24-A M.R.S.A. § 2904 (2000). 

  [4]   The plaintiff's complaint labeled these counts as claims for "negligent supervision," although they do not concern the type of duty traditionally associated with the tort of negligent supervision.  Negligent supervision is generally considered in the context of the duty an employer might owe for the conduct of an employee, and is a duty that we have not previously recognized.  See Mahar v. StoneWood Transp., 2003 ME 63, ¶ 10, ___ A.2d ___, ___; Napieralski v. Unity Church of Greater Portland, 2002 ME 108,   ¶ 1, 802 A.2d 391, 392.  The gravaman of counts III and V may be a breach of the "duty of one who takes charge of another who is helpless."  Restatement (Second) of Torts § 324(a) cmt. b (1965) (recognizing that the section applies to a person "who takes charge of another who by reason of his youth is incapable of caring for himself").  Once Margaret agreed to invite the thirteen-year-old child to her home, knowing there was alcohol in the home, she may have had a duty to conform to the legal standard of reasonable conduct in light of the apparent risk.  See Feeney v. Hanover Ins. Co., 1998 ME 124, ¶ 11, 711 A.2d 1296, 1299.   

 

  [5]   See Daniel G. Kagan, Insurance Coverage for Victims of Sexual Abuse: A Mixed Message from the Law Court, 12 Me. B.J. 292 (1997) (stating that "Johnson v. Allstate Insurance Co., Hanover Insurance Co. v.
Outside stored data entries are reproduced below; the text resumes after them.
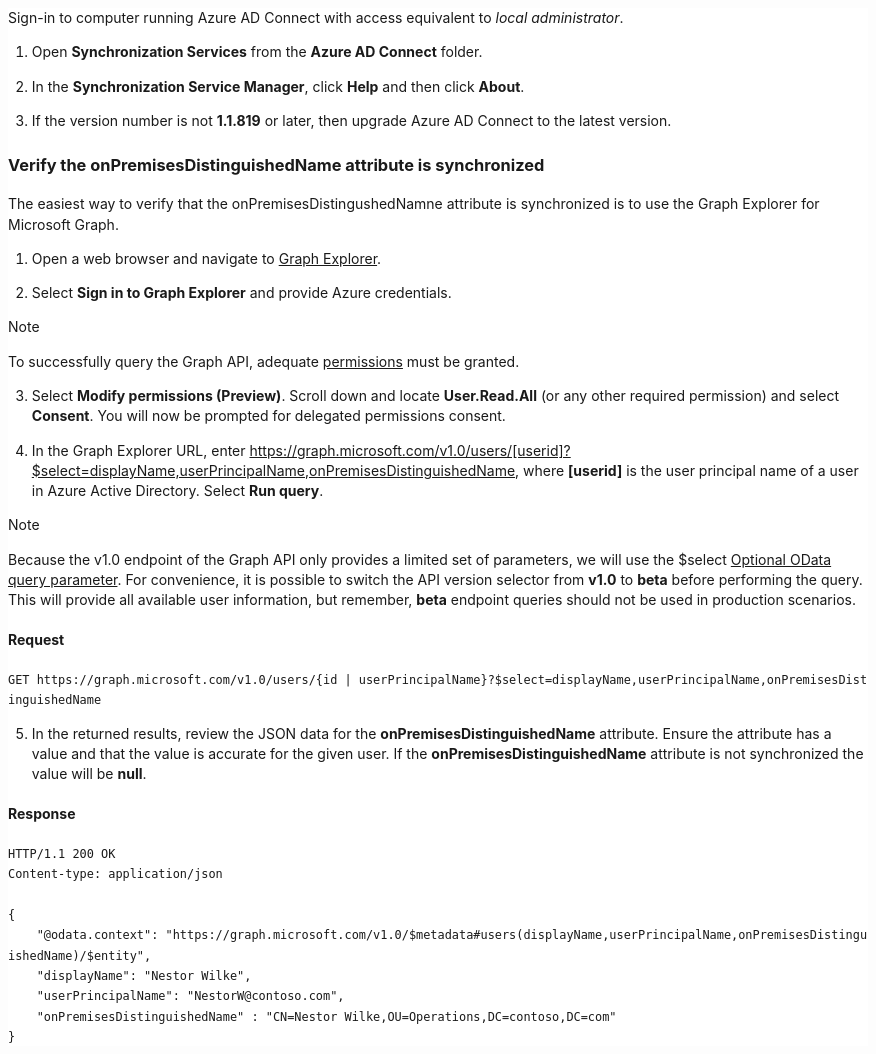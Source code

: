 Sign-in to computer running Azure AD Connect with access equivalent to _local administrator_.

1. Open **Synchronization Services** from the **Azure AD Connect** folder.

2. In the **Synchronization Service Manager**, click **Help** and then click **About**.

3. If the version number is not **1.1.819** or later, then upgrade Azure AD Connect to the latest version.

### Verify the onPremisesDistinguishedName attribute is synchronized

The easiest way to verify that the onPremisesDistingushedNamne attribute is synchronized is to use the Graph Explorer for Microsoft Graph.

1. Open a web browser and navigate to [Graph Explorer](https://developer.microsoft.com/graph/graph-explorer).

2. Select **Sign in to Graph Explorer** and provide Azure credentials.

> [!NOTE]
> To successfully query the Graph API, adequate [permissions](/graph/api/user-get?view=graph-rest-1.0&tabs=http#permissions) must be granted.

3. Select **Modify permissions (Preview)**. Scroll down and locate **User.Read.All** (or any other required permission) and select **Consent**. You will now be prompted for delegated permissions consent.

4. In the Graph Explorer URL, enter https://graph.microsoft.com/v1.0/users/[userid]?$select=displayName,userPrincipalName,onPremisesDistinguishedName, where **[userid]** is the user principal name of a user in Azure Active Directory.  Select **Run query**.

> [!NOTE]
> Because the v1.0 endpoint of the Graph API only provides a limited set of parameters, we will use the $select [Optional OData query parameter](/graph/api/user-get?view=graph-rest-1.0&tabs=http#optional-query-parameters). For convenience, it is possible to switch the API version selector from **v1.0** to **beta** before performing the query. This will provide all available user information, but remember, **beta** endpoint queries should not be used in production scenarios.

#### Request


```msgraph-interactive
GET https://graph.microsoft.com/v1.0/users/{id | userPrincipalName}?$select=displayName,userPrincipalName,onPremisesDistinguishedName
```

5. In the returned results, review the JSON data for the **onPremisesDistinguishedName** attribute.  Ensure the attribute has a value and that the value is accurate for the given user. If the **onPremisesDistinguishedName** attribute is not synchronized the value will be **null**.

#### Response

```http
HTTP/1.1 200 OK
Content-type: application/json

{
    "@odata.context": "https://graph.microsoft.com/v1.0/$metadata#users(displayName,userPrincipalName,onPremisesDistinguishedName)/$entity",
    "displayName": "Nestor Wilke",
    "userPrincipalName": "NestorW@contoso.com",
    "onPremisesDistinguishedName" : "CN=Nestor Wilke,OU=Operations,DC=contoso,DC=com"
}
```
Crocker, and most recently, Cambridge Mutual Fire Insurance Co. v. Perry provide little guidance for future cases in determining when there is coverage [for insureds whose negligence is a factor in causing damage from sexual abuse] and when there is not"). 

 

  [6]   Similarly, we express no opinion on whether the $20,000 in damages on each count is excessive as

a matter of law.

 

  [7]   For Margaret's actions to be negligent infliction of emotional distress, Margaret must (1) have owed a duty to the child; (2) breached that duty; (3) the child was harmed; and (4) the breach caused the child's harm.  Curtis v. Porter, 2001 ME 158, ¶ 18, 784 A.2d 18, 25.